'''

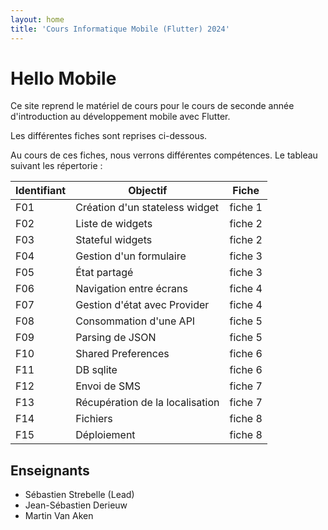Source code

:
 ```yaml
---
layout: home
title: 'Cours Informatique Mobile (Flutter) 2024'
---
```


# Hello Mobile

Ce site reprend le matériel de cours pour le cours de seconde année d'introduction au développement mobile avec Flutter.

Les différentes fiches sont reprises ci-dessous.

Au cours de ces fiches, nous verrons différentes compétences. Le tableau suivant les répertorie :

| Identifiant | Objectif                        | Fiche   |
| ----------- | ------------------------------- | ------- |
| F01         | Création d'un stateless widget  | fiche 1 |
| F02         | Liste de widgets                | fiche 2 |
| F03         | Stateful widgets                | fiche 2 |
| F04         | Gestion d'un formulaire         | fiche 3 |
| F05         | État partagé                    | fiche 3 |
| F06         | Navigation entre écrans         | fiche 4 |
| F07         | Gestion d'état avec Provider    | fiche 4 |
| F08         | Consommation d'une API          | fiche 5 |
| F09         | Parsing de JSON                 | fiche 5 |
| F10         | Shared Preferences              | fiche 6 |
| F11         | DB sqlite                       | fiche 6 |
| F12         | Envoi de SMS                    | fiche 7 |
| F13         | Récupération de la localisation | fiche 7 |
| F14         | Fichiers                        | fiche 8 |
| F15         | Déploiement                     | fiche 8 |

## Enseignants

- Sébastien Strebelle (Lead)
- Jean-Sébastien Derieuw
- Martin Van Aken

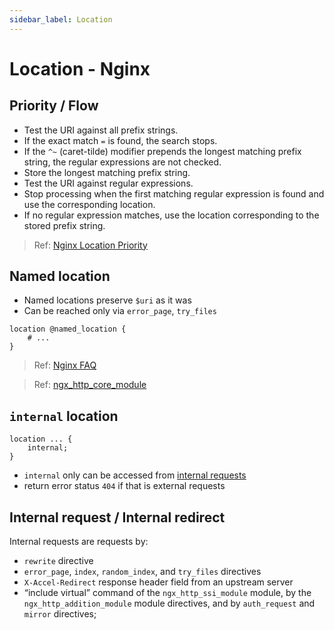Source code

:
 ```yaml
---
sidebar_label: Location
---
```


# Location - Nginx

## Priority / Flow

- Test the URI against all prefix strings.
- If the exact match `=` is found, the search stops.
- If the `^~` (caret-tilde) modifier prepends the longest matching prefix string, the regular expressions are not checked.
- Store the longest matching prefix string.
- Test the URI against regular expressions.
- Stop processing when the first matching regular expression is found and use the corresponding location.
- If no regular expression matches, use the location corresponding to the stored prefix string.

> Ref: [Nginx Location Priority](https://docs.nginx.com/nginx/admin-guide/web-server/web-server/#nginx-location-priority)

## Named location

- Named locations preserve `$uri` as it was
- Can be reached only via `error_page`, `try_files`

```nginx
location @named_location {
    # ...
}
```

> Ref: [Nginx FAQ](https://www.nginx.com/resources/wiki/community/faq/#what-does-this-thing-mean)

> Ref: [ngx_http_core_module](https://nginx.org/en/docs/http/ngx_http_core_module.html#location)

## `internal` location

```nginx
location ... {
    internal;
}
```

- `internal` only can be accessed from [internal requests](#internal-request--internal-redirect)
- return error status `404` if that is external requests

## Internal request / Internal redirect

Internal requests are requests by:

- `rewrite` directive
- `error_page`, `index`, `random_index`, and `try_files` directives
- `X-Accel-Redirect` response header field from an upstream server
- “include virtual” command of the `ngx_http_ssi_module` module, by the `ngx_http_addition_module` module directives, and by `auth_request` and `mirror` directives;
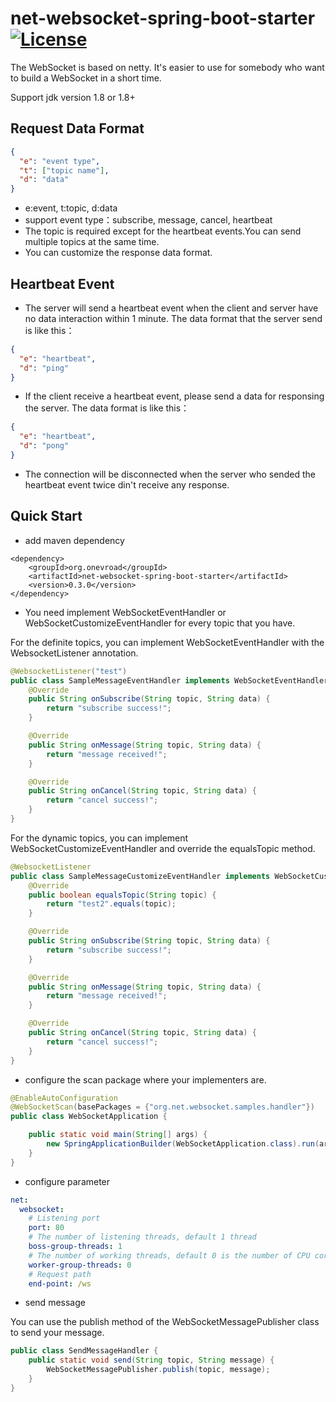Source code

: # net-websocket-spring-boot-starter [![License](http://img.shields.io/:license-apache-brightgreen.svg)](http://www.apache.org/licenses/LICENSE-2.0.html)

The WebSocket is based on netty. It's easier to use for somebody who want to build a WebSocket in a short time.

Support jdk version 1.8 or 1.8+

## Request Data Format
```json
{
  "e": "event type",
  "t": ["topic name"],
  "d": "data"
}
```
- e:event, t:topic, d:data
- support event type：subscribe, message, cancel, heartbeat
- The topic is required except for the heartbeat events.You can send multiple topics at the same time.
- You can customize the response data format.

## Heartbeat Event
- The server will send a heartbeat event when the client and server have no data interaction within 1 minute. The data format that the server send is like this：
```json
{
  "e": "heartbeat",
  "d": "ping"
}
```
- If the client receive a heartbeat event, please send a data for responsing the server. The data format is like this：
```json
{
  "e": "heartbeat",
  "d": "pong"
}
```
- The connection will be disconnected when the server who sended the heartbeat event twice din't receive any response.

## Quick Start
- add maven dependency
```
<dependency>
    <groupId>org.onevroad</groupId>
    <artifactId>net-websocket-spring-boot-starter</artifactId>
    <version>0.3.0</version>
</dependency>
```

- You need implement WebSocketEventHandler or WebSocketCustomizeEventHandler for every topic that you have.

For the definite topics, you can implement WebSocketEventHandler with the WebsocketListener annotation.
```java
@WebsocketListener("test")
public class SampleMessageEventHandler implements WebSocketEventHandler<String, String> {
    @Override
    public String onSubscribe(String topic, String data) {
        return "subscribe success!";
    }

    @Override
    public String onMessage(String topic, String data) {
        return "message received!";
    }

    @Override
    public String onCancel(String topic, String data) {
        return "cancel success!";
    }
}
```
For the dynamic topics, you can implement WebSocketCustomizeEventHandler and override the equalsTopic method.
```java
@WebsocketListener
public class SampleMessageCustomizeEventHandler implements WebSocketCustomizeEventHandler<String, String> {
    @Override
    public boolean equalsTopic(String topic) {
        return "test2".equals(topic);
    }

    @Override
    public String onSubscribe(String topic, String data) {
        return "subscribe success!";
    }

    @Override
    public String onMessage(String topic, String data) {
        return "message received!";
    }

    @Override
    public String onCancel(String topic, String data) {
        return "cancel success!";
    }
}
```

- configure the scan package where your implementers are.
```java
@EnableAutoConfiguration
@WebSocketScan(basePackages = {"org.net.websocket.samples.handler"})
public class WebSocketApplication {

    public static void main(String[] args) {
        new SpringApplicationBuilder(WebSocketApplication.class).run(args);
    }
}
```

- configure parameter
```yaml
net:
  websocket:
    # Listening port
    port: 80
    # The number of listening threads, default 1 thread
    boss-group-threads: 1
    # The number of working threads, default 0 is the number of CPU cores
    worker-group-threads: 0
    # Request path
    end-point: /ws
```

- send message

You can use the publish method of the WebSocketMessagePublisher class to send your message.
```java
public class SendMessageHandler {
    public static void send(String topic, String message) {
        WebSocketMessagePublisher.publish(topic, message);
    }
}
```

'''

• _Task objective_
Report all lines above with "longest".

• _Output of the task_
- If the `^~` (caret-tilde) modifier prepends the longest matching prefix string, the regular expressions are not checked.
- Store the longest matching prefix string.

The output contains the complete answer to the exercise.